Required work: Would you please copy every line below that includes the string "https"?
[Opening Supplied material section]
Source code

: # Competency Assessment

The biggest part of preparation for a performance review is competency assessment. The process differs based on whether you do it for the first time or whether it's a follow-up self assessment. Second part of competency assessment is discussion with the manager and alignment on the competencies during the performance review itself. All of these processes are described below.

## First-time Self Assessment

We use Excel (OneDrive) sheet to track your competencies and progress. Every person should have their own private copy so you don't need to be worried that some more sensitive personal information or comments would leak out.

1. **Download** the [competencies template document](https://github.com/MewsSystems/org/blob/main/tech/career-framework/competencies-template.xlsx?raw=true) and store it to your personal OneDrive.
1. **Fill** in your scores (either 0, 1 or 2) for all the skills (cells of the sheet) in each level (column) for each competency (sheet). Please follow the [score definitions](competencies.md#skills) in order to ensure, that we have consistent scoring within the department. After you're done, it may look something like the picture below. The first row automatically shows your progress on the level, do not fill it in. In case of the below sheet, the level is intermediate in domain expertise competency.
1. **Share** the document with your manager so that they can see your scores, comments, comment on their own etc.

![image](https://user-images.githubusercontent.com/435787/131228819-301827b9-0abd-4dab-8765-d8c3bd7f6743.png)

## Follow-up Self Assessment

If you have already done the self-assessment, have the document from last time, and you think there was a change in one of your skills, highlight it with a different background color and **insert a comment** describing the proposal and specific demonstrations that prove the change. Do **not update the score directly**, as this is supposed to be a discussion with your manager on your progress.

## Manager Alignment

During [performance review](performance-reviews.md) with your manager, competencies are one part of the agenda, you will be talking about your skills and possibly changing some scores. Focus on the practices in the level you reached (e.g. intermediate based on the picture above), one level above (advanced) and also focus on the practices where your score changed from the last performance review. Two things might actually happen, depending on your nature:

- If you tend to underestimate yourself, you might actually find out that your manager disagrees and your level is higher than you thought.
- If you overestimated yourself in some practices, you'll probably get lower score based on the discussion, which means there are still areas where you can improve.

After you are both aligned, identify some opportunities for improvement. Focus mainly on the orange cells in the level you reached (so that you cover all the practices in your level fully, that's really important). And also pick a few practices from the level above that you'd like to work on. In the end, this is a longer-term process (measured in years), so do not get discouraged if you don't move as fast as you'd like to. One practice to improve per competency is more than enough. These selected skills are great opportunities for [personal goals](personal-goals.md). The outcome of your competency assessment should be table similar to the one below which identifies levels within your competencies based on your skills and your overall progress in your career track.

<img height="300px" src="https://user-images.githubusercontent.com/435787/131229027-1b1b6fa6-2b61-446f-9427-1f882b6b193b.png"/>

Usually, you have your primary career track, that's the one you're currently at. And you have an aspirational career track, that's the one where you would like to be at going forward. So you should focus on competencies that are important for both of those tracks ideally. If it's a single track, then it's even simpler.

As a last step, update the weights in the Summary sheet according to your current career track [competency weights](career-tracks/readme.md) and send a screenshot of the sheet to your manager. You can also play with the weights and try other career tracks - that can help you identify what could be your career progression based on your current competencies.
[Closing Supplied material section]
Solution to this task:
1. **Download** the [competencies template document](https://github.com/MewsSystems/org/blob/main/tech/career-framework/competencies-template.xlsx?raw=true) and store it to your personal OneDrive.
![image](https://user-images.githubusercontent.com/435787/131228819-301827b9-0abd-4dab-8765-d8c3bd7f6743.png)
<img height="300px" src="https://user-images.githubusercontent.com/435787/131229027-1b1b6fa6-2b61-446f-9427-1f882b6b193b.png"/>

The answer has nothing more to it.